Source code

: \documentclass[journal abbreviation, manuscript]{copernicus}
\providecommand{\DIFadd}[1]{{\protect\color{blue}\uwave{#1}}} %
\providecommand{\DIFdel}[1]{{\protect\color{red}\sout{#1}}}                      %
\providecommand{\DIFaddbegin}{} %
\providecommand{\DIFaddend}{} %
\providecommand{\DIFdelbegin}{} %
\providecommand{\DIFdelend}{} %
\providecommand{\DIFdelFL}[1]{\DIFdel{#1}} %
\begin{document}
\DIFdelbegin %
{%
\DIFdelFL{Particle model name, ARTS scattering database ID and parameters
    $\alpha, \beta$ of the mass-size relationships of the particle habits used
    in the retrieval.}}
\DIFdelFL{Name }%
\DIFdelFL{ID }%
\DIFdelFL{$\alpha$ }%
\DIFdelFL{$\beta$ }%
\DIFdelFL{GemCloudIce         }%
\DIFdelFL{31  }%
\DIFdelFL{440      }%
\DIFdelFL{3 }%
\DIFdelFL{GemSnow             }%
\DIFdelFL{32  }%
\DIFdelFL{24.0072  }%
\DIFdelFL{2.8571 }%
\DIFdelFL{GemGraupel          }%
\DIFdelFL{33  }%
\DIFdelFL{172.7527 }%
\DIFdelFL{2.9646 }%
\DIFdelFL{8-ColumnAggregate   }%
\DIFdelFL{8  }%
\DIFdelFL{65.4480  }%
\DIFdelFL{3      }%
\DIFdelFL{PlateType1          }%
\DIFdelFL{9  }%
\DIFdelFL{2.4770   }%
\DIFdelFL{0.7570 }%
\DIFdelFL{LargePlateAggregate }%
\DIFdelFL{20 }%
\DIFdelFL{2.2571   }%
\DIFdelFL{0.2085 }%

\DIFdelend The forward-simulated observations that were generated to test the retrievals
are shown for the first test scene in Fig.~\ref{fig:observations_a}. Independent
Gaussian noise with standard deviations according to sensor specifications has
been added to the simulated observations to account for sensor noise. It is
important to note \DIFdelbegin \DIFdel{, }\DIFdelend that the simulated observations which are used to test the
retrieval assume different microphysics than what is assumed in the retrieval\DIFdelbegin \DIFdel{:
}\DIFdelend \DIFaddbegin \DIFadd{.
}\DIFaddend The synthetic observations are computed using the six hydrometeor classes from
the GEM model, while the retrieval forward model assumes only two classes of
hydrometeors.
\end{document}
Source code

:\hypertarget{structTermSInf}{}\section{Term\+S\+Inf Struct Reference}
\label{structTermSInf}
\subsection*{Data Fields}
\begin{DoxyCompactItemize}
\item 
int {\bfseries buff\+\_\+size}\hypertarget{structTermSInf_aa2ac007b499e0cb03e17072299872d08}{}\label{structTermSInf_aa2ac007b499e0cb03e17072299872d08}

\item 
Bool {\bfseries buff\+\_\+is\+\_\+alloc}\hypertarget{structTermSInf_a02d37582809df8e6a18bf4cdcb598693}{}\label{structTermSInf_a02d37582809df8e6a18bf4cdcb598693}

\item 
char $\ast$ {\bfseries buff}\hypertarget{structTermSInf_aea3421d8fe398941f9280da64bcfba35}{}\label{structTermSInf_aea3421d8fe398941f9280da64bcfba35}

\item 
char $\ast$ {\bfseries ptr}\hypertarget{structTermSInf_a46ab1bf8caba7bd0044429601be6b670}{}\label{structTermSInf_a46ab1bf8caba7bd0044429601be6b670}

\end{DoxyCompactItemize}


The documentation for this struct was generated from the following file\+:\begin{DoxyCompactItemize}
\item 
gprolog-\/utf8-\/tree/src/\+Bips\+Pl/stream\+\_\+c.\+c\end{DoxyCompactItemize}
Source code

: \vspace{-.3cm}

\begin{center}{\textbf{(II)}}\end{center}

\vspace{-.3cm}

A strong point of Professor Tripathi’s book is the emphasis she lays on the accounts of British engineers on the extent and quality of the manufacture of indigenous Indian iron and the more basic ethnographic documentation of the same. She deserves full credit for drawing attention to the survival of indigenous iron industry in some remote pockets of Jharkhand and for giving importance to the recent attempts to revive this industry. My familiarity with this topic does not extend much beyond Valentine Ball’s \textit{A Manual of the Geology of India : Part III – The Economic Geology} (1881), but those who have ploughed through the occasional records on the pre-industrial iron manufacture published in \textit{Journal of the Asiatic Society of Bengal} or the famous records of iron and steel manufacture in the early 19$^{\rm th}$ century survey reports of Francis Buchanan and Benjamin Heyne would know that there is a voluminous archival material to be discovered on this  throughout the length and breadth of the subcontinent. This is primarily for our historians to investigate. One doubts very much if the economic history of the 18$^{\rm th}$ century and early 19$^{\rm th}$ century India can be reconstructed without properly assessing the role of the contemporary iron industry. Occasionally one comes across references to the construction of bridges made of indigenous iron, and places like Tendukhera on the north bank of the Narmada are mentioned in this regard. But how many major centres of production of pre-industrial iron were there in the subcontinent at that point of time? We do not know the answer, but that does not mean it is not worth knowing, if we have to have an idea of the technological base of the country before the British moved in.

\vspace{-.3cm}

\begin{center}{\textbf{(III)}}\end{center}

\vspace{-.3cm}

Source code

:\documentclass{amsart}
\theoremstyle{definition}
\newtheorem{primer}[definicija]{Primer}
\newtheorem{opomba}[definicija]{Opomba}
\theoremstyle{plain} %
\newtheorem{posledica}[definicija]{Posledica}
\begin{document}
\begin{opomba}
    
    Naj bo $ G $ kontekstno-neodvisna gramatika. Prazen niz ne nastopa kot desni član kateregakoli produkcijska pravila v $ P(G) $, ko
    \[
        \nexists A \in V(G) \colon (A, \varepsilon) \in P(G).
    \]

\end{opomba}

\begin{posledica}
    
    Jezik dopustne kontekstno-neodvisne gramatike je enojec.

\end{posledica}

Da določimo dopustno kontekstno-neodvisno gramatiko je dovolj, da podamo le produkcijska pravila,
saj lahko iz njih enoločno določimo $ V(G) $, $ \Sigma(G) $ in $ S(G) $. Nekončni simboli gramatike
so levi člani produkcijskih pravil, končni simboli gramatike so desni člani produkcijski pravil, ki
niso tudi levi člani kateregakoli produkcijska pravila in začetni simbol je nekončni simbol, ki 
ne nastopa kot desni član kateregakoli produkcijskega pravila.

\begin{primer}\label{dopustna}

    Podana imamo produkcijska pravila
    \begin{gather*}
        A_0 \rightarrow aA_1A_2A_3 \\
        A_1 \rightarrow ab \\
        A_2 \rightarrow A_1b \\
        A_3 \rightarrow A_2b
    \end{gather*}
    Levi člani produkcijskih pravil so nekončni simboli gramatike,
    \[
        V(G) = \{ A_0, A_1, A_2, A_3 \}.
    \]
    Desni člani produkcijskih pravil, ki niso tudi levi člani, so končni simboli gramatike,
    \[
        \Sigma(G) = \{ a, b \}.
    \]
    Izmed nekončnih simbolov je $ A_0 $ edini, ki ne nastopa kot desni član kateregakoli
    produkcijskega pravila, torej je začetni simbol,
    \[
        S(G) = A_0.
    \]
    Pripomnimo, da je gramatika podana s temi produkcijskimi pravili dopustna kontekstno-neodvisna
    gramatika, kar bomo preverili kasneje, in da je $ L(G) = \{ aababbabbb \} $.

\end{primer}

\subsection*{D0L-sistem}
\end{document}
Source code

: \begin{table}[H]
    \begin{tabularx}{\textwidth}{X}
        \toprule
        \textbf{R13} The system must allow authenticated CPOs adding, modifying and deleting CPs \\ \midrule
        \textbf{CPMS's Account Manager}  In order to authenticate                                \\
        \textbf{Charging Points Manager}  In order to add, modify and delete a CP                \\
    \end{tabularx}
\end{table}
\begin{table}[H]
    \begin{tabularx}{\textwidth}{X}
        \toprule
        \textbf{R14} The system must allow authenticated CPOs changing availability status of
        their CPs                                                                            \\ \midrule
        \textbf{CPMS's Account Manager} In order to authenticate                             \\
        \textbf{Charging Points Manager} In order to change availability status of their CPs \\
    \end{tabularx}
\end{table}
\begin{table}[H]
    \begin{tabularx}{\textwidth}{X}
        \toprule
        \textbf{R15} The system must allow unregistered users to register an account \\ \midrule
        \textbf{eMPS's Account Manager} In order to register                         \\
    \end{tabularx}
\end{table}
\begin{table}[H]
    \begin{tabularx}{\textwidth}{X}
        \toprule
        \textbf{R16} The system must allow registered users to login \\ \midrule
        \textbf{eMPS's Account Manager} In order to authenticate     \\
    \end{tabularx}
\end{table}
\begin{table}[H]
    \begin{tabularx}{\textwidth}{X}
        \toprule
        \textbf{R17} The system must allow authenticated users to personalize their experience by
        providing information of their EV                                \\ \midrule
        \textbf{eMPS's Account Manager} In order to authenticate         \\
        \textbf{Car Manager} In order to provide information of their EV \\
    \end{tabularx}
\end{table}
□ □ □ □ □
▸ EXERCISE DESCRIPTION: What you return must be the lines above that run from the line with "niso tudi levi člani kateregakoli" to the line with "A_0 \rightarrow aA_1A_2A_3 \\", inclusive, each copied exactly.

▸ TASK RESPONSE:
niso tudi levi člani kateregakoli produkcijska pravila in začetni simbol je nekončni simbol, ki 
ne nastopa kot desni član kateregakoli produkcijskega pravila.

\begin{primer}\label{dopustna}

    Podana imamo produkcijska pravila
    \begin{gather*}
        A_0 \rightarrow aA_1A_2A_3 \\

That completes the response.